> Task item: Which lines of the listing hold the string "across"? Show each of them.

━━━━━ Data for the task ━━━━━

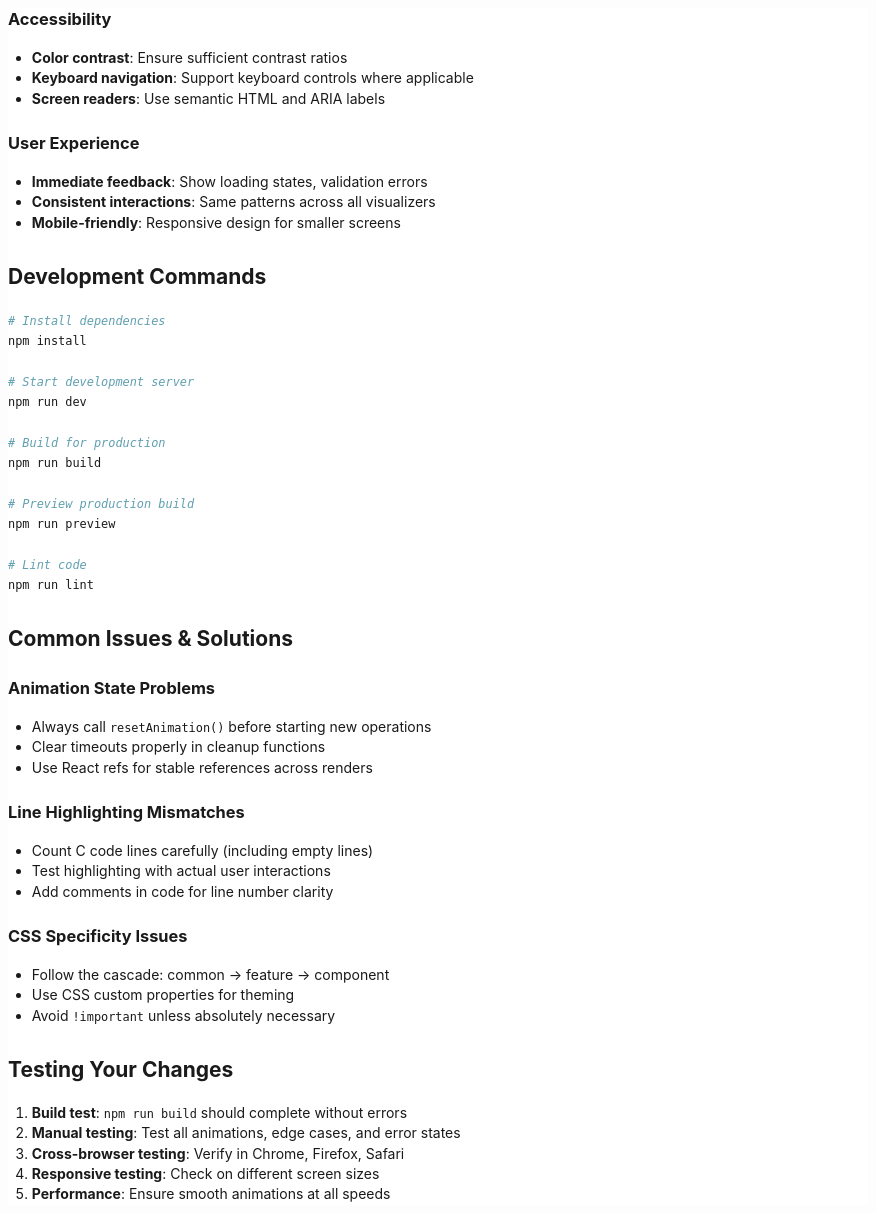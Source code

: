### Accessibility
- **Color contrast**: Ensure sufficient contrast ratios
- **Keyboard navigation**: Support keyboard controls where applicable
- **Screen readers**: Use semantic HTML and ARIA labels

### User Experience
- **Immediate feedback**: Show loading states, validation errors
- **Consistent interactions**: Same patterns across all visualizers
- **Mobile-friendly**: Responsive design for smaller screens

##  Development Commands

```bash
# Install dependencies
npm install

# Start development server
npm run dev

# Build for production
npm run build

# Preview production build
npm run preview

# Lint code
npm run lint
```

##  Common Issues & Solutions

### Animation State Problems
- Always call `resetAnimation()` before starting new operations
- Clear timeouts properly in cleanup functions
- Use React refs for stable references across renders

### Line Highlighting Mismatches
- Count C code lines carefully (including empty lines)
- Test highlighting with actual user interactions
- Add comments in code for line number clarity

### CSS Specificity Issues
- Follow the cascade: common → feature → component
- Use CSS custom properties for theming
- Avoid `!important` unless absolutely necessary

## Testing Your Changes

1. **Build test**: `npm run build` should complete without errors
2. **Manual testing**: Test all animations, edge cases, and error states
3. **Cross-browser testing**: Verify in Chrome, Firefox, Safari
4. **Responsive testing**: Check on different screen sizes
5. **Performance**: Ensure smooth animations at all speeds
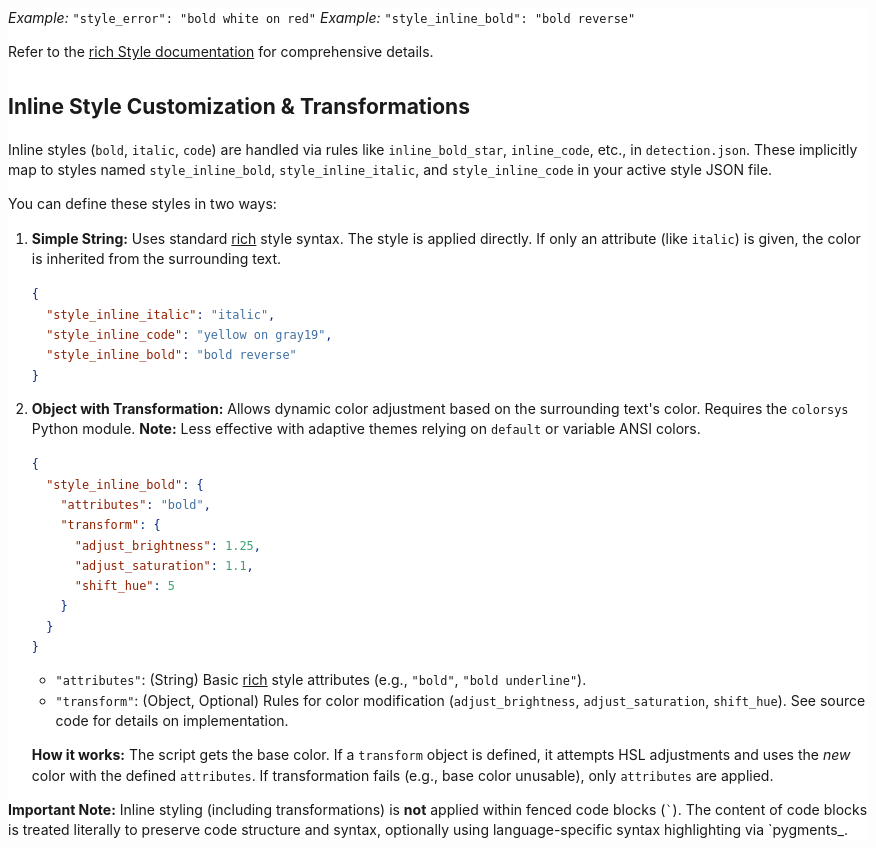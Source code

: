 *Example:* `"style_error": "bold white on red"` *Example:* `"style_inline_bold": "bold reverse"`

Refer to the [rich Style documentation](https://rich.readthedocs.io/en/latest/style.html) for comprehensive details.

## Inline Style Customization & Transformations

Inline styles (`bold`, `italic`, `code`) are handled via rules like `inline_bold_star`, `inline_code`, etc., in `detection.json`. These implicitly map to styles named `style_inline_bold`, `style_inline_italic`, and `style_inline_code` in your active style JSON file.

You can define these styles in two ways:

1.  **Simple String:** Uses standard [rich](https://github.com/Textualize/rich) style syntax. The style is applied directly. If only an attribute (like `italic`) is given, the color is inherited from the surrounding text.

    ``` json
    {
      "style_inline_italic": "italic",
      "style_inline_code": "yellow on gray19",
      "style_inline_bold": "bold reverse"
    }
    ```

2.  **Object with Transformation:** Allows dynamic color adjustment based on the surrounding text's color. Requires the `colorsys` Python module. **Note:** Less effective with adaptive themes relying on `default` or variable ANSI colors.

    ``` json
    {
      "style_inline_bold": {
        "attributes": "bold",
        "transform": {
          "adjust_brightness": 1.25,
          "adjust_saturation": 1.1,
          "shift_hue": 5
        }
      }
    }
    ```

    - `"attributes"`: (String) Basic [rich](https://github.com/Textualize/rich) style attributes (e.g., `"bold"`, `"bold underline"`).
    - `"transform"`: (Object, Optional) Rules for color modification (`adjust_brightness`, `adjust_saturation`, `shift_hue`). See source code for details on implementation.

    **How it works:** The script gets the base color. If a `transform` object is defined, it attempts HSL adjustments and uses the *new* color with the defined `attributes`. If transformation fails (e.g., base color unusable), only `attributes` are applied.

**Important Note:** Inline styling (including transformations) is **not** applied within fenced code blocks (`` ` ``<span class="title-ref">). The content of code blocks is treated literally to preserve code structure and syntax, optionally using language-specific syntax highlighting via \`pygments</span>\_.
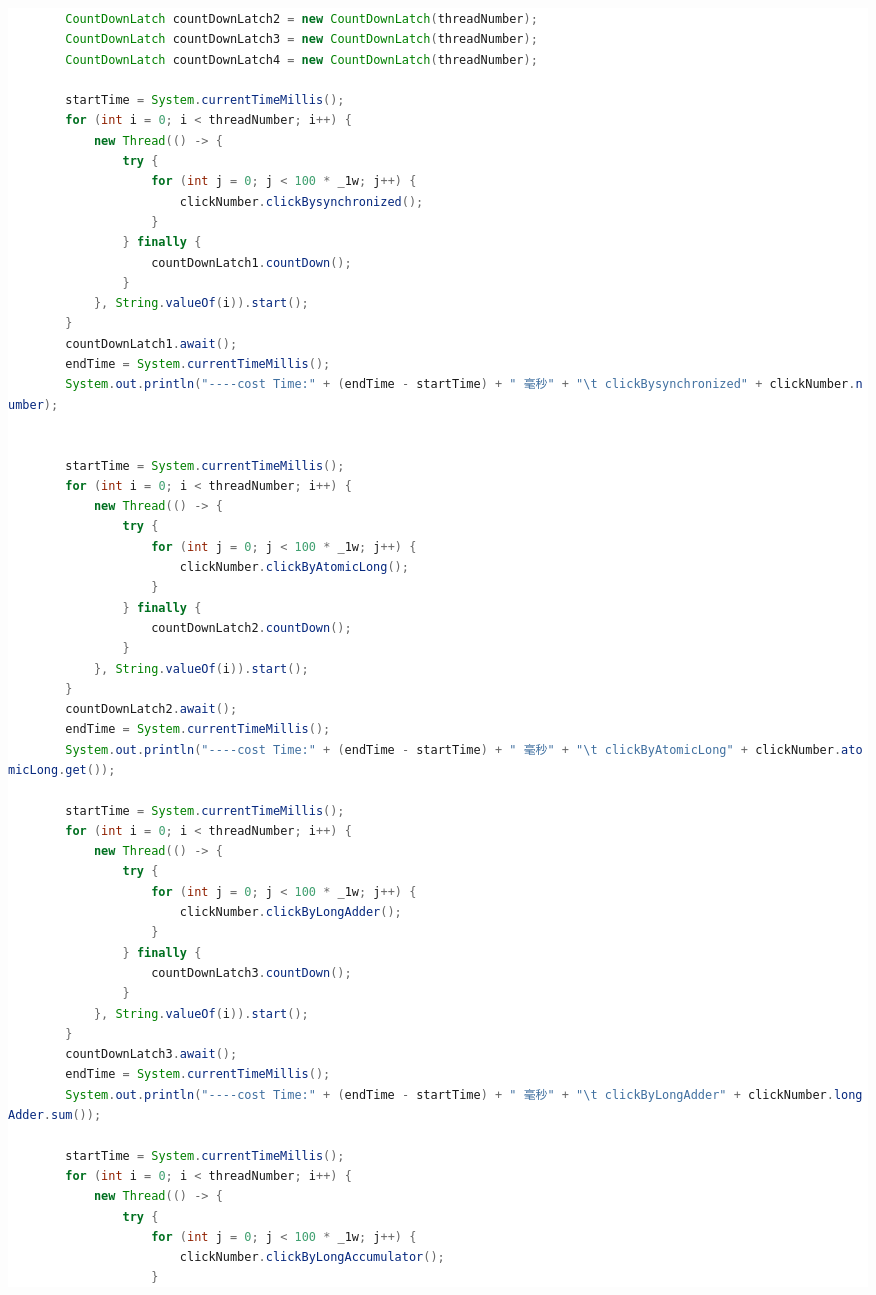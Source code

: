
 ```java
        CountDownLatch countDownLatch2 = new CountDownLatch(threadNumber);
        CountDownLatch countDownLatch3 = new CountDownLatch(threadNumber);
        CountDownLatch countDownLatch4 = new CountDownLatch(threadNumber);

        startTime = System.currentTimeMillis();
        for (int i = 0; i < threadNumber; i++) {
            new Thread(() -> {
                try {
                    for (int j = 0; j < 100 * _1w; j++) {
                        clickNumber.clickBysynchronized();
                    }
                } finally {
                    countDownLatch1.countDown();
                }
            }, String.valueOf(i)).start();
        }
        countDownLatch1.await();
        endTime = System.currentTimeMillis();
        System.out.println("----cost Time:" + (endTime - startTime) + " 毫秒" + "\t clickBysynchronized" + clickNumber.number);


        startTime = System.currentTimeMillis();
        for (int i = 0; i < threadNumber; i++) {
            new Thread(() -> {
                try {
                    for (int j = 0; j < 100 * _1w; j++) {
                        clickNumber.clickByAtomicLong();
                    }
                } finally {
                    countDownLatch2.countDown();
                }
            }, String.valueOf(i)).start();
        }
        countDownLatch2.await();
        endTime = System.currentTimeMillis();
        System.out.println("----cost Time:" + (endTime - startTime) + " 毫秒" + "\t clickByAtomicLong" + clickNumber.atomicLong.get());

        startTime = System.currentTimeMillis();
        for (int i = 0; i < threadNumber; i++) {
            new Thread(() -> {
                try {
                    for (int j = 0; j < 100 * _1w; j++) {
                        clickNumber.clickByLongAdder();
                    }
                } finally {
                    countDownLatch3.countDown();
                }
            }, String.valueOf(i)).start();
        }
        countDownLatch3.await();
        endTime = System.currentTimeMillis();
        System.out.println("----cost Time:" + (endTime - startTime) + " 毫秒" + "\t clickByLongAdder" + clickNumber.longAdder.sum());

        startTime = System.currentTimeMillis();
        for (int i = 0; i < threadNumber; i++) {
            new Thread(() -> {
                try {
                    for (int j = 0; j < 100 * _1w; j++) {
                        clickNumber.clickByLongAccumulator();
                    }
```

━━━━━

> Solution for this exercise:
- **Consistent interactions**: Same patterns across all visualizers
- Use React refs for stable references across renders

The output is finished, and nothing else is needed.